**Task goal**
Say how many lines of the listing below include the word "Settings设置图标路径", with no other output.

**Task data**
◇ ◇ ◇

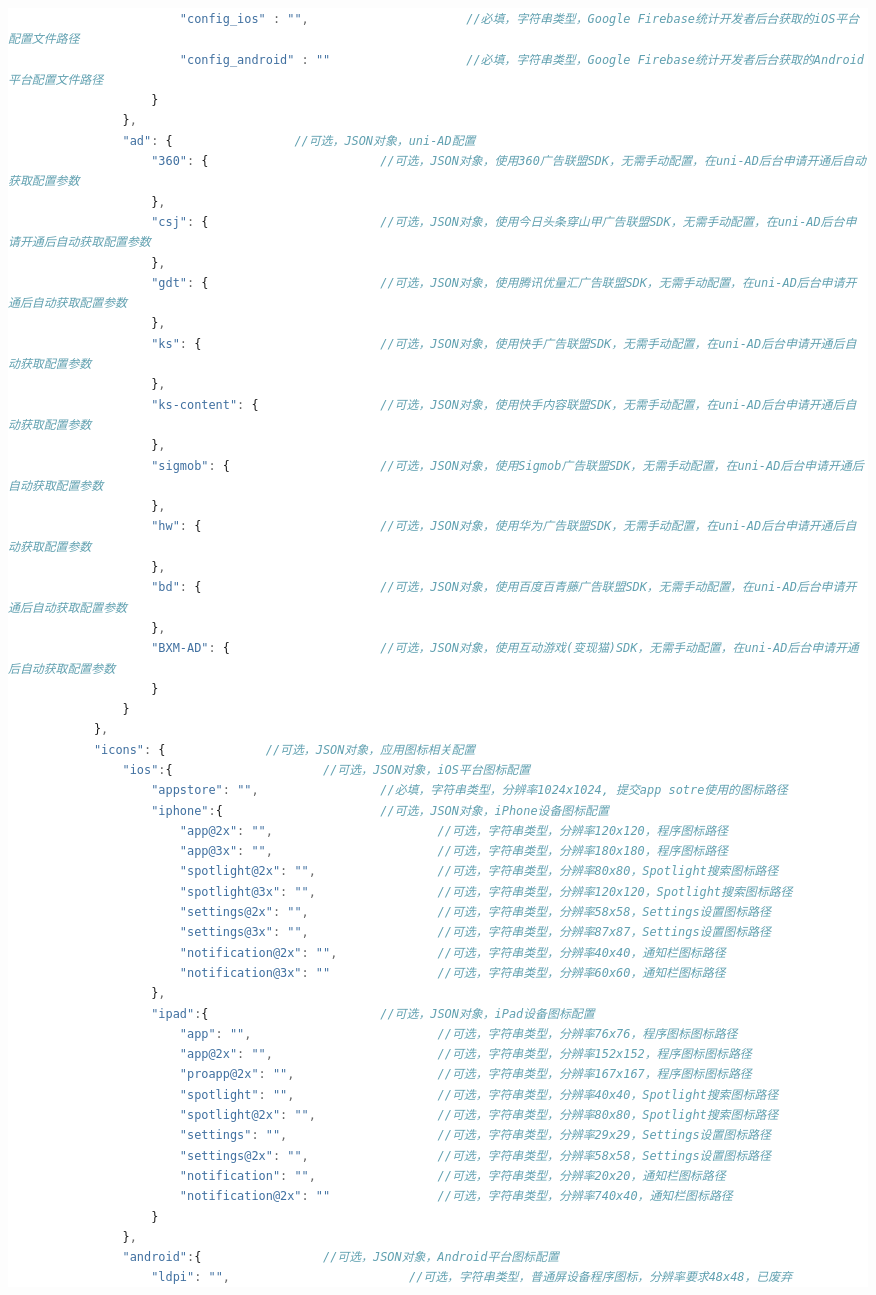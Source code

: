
 ```javascript
                        "config_ios" : "",                      //必填，字符串类型，Google Firebase统计开发者后台获取的iOS平台配置文件路径
                        "config_android" : ""                   //必填，字符串类型，Google Firebase统计开发者后台获取的Android平台配置文件路径
                    }
                },
                "ad": {                 //可选，JSON对象，uni-AD配置
                    "360": {                        //可选，JSON对象，使用360广告联盟SDK，无需手动配置，在uni-AD后台申请开通后自动获取配置参数
                    },
                    "csj": {                        //可选，JSON对象，使用今日头条穿山甲广告联盟SDK，无需手动配置，在uni-AD后台申请开通后自动获取配置参数
                    },
                    "gdt": {                        //可选，JSON对象，使用腾讯优量汇广告联盟SDK，无需手动配置，在uni-AD后台申请开通后自动获取配置参数
                    },
                    "ks": {                         //可选，JSON对象，使用快手广告联盟SDK，无需手动配置，在uni-AD后台申请开通后自动获取配置参数
                    },
                    "ks-content": {                 //可选，JSON对象，使用快手内容联盟SDK，无需手动配置，在uni-AD后台申请开通后自动获取配置参数
                    },
                    "sigmob": {                     //可选，JSON对象，使用Sigmob广告联盟SDK，无需手动配置，在uni-AD后台申请开通后自动获取配置参数
                    },
                    "hw": {                         //可选，JSON对象，使用华为广告联盟SDK，无需手动配置，在uni-AD后台申请开通后自动获取配置参数
                    },
                    "bd": {                         //可选，JSON对象，使用百度百青藤广告联盟SDK，无需手动配置，在uni-AD后台申请开通后自动获取配置参数
                    },
                    "BXM-AD": {                     //可选，JSON对象，使用互动游戏(变现猫)SDK，无需手动配置，在uni-AD后台申请开通后自动获取配置参数
                    }                    
                }
            },
            "icons": {              //可选，JSON对象，应用图标相关配置
                "ios":{                     //可选，JSON对象，iOS平台图标配置 
                    "appstore": "",                 //必填，字符串类型，分辨率1024x1024, 提交app sotre使用的图标路径
                    "iphone":{                      //可选，JSON对象，iPhone设备图标配置
                        "app@2x": "",                       //可选，字符串类型，分辨率120x120，程序图标路径  
                        "app@3x": "",                       //可选，字符串类型，分辨率180x180，程序图标路径  
                        "spotlight@2x": "",                 //可选，字符串类型，分辨率80x80，Spotlight搜索图标路径
                        "spotlight@3x": "",                 //可选，字符串类型，分辨率120x120，Spotlight搜索图标路径
                        "settings@2x": "",                  //可选，字符串类型，分辨率58x58，Settings设置图标路径
                        "settings@3x": "",                  //可选，字符串类型，分辨率87x87，Settings设置图标路径
                        "notification@2x": "",              //可选，字符串类型，分辨率40x40，通知栏图标路径
                        "notification@3x": ""               //可选，字符串类型，分辨率60x60，通知栏图标路径
                    },  
                    "ipad":{                        //可选，JSON对象，iPad设备图标配置
                        "app": "",                          //可选，字符串类型，分辨率76x76，程序图标图标路径
                        "app@2x": "",                       //可选，字符串类型，分辨率152x152，程序图标图标路径
                        "proapp@2x": "",                    //可选，字符串类型，分辨率167x167，程序图标图标路径
                        "spotlight": "",                    //可选，字符串类型，分辨率40x40，Spotlight搜索图标路径
                        "spotlight@2x": "",                 //可选，字符串类型，分辨率80x80，Spotlight搜索图标路径
                        "settings": "",                     //可选，字符串类型，分辨率29x29，Settings设置图标路径
                        "settings@2x": "",                  //可选，字符串类型，分辨率58x58，Settings设置图标路径
                        "notification": "",                 //可选，字符串类型，分辨率20x20，通知栏图标路径
                        "notification@2x": ""               //可选，字符串类型，分辨率740x40，通知栏图标路径
                    }  
                },  
                "android":{                 //可选，JSON对象，Android平台图标配置
                    "ldpi": "",                         //可选，字符串类型，普通屏设备程序图标，分辨率要求48x48，已废弃  
```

◇ ◇ ◇

**Task output**
4